### DATA RECORDS
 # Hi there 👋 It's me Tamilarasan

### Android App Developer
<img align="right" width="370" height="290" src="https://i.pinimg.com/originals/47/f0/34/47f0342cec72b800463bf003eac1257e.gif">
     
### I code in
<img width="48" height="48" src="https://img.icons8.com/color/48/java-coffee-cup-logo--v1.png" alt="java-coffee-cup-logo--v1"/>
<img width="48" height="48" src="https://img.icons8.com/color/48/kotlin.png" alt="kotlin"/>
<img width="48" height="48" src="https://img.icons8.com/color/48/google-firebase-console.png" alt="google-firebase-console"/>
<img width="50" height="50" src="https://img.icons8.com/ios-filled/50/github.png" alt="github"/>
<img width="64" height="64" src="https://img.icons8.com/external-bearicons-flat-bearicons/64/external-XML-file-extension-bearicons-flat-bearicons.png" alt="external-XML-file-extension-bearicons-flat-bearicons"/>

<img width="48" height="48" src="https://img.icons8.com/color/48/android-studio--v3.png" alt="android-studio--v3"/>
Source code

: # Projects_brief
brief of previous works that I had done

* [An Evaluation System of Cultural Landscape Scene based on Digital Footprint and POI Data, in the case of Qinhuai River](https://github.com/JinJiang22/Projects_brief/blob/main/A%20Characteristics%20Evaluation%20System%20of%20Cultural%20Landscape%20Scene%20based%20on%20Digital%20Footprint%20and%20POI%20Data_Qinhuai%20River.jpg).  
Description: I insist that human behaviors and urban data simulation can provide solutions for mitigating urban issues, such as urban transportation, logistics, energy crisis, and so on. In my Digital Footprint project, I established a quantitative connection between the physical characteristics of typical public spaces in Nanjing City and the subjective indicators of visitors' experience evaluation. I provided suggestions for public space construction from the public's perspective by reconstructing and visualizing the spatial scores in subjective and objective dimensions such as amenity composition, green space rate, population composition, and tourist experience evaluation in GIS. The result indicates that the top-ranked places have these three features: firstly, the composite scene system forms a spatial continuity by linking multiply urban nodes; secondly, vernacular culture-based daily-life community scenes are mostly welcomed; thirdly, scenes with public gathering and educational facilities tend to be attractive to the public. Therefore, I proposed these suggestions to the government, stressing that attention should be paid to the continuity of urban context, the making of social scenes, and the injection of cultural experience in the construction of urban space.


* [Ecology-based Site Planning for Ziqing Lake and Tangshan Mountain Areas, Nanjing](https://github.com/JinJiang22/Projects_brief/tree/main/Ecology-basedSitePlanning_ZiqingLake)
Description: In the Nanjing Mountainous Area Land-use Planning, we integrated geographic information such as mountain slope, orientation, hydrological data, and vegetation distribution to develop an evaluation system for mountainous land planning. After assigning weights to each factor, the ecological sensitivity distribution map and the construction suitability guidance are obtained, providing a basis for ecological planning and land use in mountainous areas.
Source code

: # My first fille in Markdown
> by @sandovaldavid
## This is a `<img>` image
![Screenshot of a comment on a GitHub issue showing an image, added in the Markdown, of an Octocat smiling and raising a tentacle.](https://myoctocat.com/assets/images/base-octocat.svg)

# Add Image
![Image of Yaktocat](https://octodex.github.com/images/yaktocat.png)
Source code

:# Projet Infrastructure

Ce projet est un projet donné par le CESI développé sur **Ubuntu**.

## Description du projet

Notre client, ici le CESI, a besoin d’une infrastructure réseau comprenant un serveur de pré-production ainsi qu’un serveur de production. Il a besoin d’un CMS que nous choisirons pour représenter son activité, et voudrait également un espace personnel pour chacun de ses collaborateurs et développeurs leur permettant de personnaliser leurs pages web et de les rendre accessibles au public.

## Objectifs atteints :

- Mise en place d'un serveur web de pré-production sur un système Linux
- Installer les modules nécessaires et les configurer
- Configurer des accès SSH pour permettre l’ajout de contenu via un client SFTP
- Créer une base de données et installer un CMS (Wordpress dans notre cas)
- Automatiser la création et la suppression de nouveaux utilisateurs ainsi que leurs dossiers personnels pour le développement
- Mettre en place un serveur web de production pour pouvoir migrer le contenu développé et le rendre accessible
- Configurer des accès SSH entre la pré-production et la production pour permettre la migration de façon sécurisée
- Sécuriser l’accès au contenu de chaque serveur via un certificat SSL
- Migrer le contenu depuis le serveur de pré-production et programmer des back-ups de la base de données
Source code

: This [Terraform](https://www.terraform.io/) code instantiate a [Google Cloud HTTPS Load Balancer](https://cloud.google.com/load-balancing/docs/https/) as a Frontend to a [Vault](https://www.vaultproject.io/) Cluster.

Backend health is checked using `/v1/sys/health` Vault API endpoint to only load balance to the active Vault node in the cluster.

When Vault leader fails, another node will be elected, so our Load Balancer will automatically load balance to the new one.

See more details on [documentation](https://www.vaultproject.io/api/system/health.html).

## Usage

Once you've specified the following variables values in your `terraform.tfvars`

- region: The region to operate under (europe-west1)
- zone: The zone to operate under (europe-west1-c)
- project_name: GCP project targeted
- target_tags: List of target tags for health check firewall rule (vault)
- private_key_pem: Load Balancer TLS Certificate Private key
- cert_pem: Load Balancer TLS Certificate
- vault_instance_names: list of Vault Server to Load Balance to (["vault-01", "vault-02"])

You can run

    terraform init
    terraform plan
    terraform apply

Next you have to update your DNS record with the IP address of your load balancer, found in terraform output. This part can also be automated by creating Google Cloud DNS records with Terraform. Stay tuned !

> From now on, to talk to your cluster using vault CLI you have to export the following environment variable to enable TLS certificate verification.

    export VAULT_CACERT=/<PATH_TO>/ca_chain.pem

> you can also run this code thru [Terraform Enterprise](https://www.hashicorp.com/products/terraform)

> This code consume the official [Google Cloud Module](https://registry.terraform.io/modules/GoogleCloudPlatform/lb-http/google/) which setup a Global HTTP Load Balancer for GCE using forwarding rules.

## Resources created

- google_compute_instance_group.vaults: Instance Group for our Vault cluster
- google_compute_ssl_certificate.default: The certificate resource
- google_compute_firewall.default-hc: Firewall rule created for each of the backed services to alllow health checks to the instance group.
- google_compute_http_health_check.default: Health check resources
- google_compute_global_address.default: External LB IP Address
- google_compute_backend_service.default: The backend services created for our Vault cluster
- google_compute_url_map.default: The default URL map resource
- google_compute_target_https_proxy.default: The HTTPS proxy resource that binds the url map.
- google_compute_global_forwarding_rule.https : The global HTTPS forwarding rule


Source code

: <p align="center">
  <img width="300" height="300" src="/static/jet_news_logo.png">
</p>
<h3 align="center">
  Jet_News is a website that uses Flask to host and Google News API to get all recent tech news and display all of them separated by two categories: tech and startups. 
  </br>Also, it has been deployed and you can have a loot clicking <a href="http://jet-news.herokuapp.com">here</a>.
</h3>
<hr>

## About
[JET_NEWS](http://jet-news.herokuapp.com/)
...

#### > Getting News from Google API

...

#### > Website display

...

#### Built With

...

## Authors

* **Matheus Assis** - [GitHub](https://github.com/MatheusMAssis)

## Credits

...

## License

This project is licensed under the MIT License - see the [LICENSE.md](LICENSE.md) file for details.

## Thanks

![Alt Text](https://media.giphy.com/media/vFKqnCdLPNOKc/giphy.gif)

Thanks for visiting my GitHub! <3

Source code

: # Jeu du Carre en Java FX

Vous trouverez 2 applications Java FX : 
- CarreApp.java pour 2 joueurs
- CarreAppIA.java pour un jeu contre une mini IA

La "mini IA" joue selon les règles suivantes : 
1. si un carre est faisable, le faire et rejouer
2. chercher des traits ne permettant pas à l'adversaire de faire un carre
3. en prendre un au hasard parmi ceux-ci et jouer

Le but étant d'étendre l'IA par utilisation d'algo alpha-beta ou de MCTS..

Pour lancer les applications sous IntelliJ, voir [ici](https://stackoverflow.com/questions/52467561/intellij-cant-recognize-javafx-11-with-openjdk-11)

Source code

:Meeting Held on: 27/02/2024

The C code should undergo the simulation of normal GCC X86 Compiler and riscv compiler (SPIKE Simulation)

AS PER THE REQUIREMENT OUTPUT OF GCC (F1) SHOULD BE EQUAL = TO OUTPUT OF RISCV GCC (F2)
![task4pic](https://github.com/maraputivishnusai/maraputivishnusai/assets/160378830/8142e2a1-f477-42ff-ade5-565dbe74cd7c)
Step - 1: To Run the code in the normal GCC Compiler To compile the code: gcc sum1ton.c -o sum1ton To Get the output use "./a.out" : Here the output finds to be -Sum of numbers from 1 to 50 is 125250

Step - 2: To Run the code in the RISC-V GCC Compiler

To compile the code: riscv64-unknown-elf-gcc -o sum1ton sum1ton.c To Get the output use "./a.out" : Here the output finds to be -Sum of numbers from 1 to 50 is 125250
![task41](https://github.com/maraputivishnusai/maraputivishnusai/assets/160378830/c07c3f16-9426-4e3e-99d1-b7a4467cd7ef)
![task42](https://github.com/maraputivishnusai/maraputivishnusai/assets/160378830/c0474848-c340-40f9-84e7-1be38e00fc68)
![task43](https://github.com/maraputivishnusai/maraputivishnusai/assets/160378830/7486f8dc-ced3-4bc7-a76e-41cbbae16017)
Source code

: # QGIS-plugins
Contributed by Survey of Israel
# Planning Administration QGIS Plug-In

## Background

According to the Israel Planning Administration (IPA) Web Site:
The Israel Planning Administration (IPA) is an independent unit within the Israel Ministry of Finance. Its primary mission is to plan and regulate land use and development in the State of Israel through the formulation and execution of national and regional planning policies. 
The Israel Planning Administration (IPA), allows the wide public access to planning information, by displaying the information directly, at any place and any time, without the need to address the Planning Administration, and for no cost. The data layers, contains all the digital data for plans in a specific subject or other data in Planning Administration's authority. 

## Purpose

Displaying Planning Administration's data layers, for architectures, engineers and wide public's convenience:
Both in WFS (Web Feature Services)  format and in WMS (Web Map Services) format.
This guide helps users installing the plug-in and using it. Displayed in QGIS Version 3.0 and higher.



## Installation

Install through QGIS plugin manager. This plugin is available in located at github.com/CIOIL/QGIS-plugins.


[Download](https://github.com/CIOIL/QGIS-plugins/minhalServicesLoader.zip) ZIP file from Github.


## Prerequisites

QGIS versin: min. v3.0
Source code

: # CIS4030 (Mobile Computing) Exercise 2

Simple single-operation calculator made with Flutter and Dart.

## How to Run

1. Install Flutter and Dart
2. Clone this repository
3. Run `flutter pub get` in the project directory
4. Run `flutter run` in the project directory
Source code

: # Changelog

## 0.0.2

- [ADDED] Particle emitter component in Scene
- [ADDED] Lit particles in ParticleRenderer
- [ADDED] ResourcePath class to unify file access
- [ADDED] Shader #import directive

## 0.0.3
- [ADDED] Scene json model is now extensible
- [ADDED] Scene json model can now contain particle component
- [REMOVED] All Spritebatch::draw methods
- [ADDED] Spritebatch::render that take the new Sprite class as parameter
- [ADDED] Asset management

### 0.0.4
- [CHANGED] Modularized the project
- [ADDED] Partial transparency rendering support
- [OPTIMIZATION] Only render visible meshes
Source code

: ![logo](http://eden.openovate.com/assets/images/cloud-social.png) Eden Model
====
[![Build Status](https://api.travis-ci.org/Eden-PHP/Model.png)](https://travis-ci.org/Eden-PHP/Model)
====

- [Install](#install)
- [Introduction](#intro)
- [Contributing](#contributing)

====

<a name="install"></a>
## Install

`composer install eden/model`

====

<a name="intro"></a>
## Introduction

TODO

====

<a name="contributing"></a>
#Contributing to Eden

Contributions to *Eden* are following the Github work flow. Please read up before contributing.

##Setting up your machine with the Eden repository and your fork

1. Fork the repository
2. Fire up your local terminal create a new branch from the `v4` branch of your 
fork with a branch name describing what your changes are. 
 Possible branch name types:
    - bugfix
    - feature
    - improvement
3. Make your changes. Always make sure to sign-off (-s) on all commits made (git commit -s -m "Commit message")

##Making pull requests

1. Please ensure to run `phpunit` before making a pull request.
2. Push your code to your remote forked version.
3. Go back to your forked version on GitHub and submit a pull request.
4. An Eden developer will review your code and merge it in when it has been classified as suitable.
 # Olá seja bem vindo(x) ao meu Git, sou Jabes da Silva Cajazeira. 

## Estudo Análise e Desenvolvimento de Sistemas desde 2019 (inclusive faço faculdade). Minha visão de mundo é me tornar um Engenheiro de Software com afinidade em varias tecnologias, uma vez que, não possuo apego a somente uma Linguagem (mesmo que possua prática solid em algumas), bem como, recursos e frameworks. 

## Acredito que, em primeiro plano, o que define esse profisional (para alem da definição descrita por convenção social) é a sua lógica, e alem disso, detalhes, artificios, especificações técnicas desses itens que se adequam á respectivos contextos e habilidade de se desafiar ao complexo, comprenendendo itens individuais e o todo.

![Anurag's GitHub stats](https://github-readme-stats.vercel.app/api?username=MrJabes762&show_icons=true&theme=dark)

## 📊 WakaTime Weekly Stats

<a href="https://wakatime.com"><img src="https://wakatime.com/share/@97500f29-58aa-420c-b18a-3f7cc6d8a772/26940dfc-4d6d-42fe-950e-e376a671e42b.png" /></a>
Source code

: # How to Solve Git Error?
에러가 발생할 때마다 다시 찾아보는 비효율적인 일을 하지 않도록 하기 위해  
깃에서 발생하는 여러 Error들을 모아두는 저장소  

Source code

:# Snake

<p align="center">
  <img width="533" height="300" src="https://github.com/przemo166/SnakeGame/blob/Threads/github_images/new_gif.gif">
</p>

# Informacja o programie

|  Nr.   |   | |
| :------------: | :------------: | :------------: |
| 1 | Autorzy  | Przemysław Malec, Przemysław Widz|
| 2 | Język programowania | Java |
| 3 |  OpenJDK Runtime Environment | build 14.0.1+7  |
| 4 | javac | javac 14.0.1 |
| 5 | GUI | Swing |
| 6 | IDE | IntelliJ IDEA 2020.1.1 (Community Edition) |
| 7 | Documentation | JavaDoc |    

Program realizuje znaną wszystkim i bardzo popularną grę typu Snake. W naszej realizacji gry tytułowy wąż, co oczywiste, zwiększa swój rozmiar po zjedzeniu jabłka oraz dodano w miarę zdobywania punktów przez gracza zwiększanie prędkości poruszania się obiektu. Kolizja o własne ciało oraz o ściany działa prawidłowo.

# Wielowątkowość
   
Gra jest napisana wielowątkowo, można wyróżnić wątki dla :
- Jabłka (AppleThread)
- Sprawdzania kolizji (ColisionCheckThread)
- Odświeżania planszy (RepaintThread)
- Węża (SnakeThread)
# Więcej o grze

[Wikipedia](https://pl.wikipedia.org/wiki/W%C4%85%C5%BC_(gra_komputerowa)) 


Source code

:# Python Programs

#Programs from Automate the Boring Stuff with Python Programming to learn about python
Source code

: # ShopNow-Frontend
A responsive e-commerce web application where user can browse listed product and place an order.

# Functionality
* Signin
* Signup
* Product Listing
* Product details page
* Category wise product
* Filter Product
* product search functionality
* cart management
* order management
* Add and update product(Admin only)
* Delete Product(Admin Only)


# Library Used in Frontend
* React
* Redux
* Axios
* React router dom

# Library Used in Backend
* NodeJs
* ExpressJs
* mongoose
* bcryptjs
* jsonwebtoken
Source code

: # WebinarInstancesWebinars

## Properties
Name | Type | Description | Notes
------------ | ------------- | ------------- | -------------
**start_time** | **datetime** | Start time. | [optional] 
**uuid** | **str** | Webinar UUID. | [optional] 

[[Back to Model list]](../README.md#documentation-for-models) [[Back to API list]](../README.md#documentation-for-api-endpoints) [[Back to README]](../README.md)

### TASK INSTRUCTIONS
Only one stretch of the records above is wanted: the lines between the one holding "## Objectifs atteints" and the one holding "- Créer une", inclusive, reproduced exactly.

### ANSWER FOR THE TASK
## Objectifs atteints :

- Mise en place d'un serveur web de pré-production sur un système Linux
- Installer les modules nécessaires et les configurer
- Configurer des accès SSH pour permettre l’ajout de contenu via un client SFTP
- Créer une base de données et installer un CMS (Wordpress dans notre cas)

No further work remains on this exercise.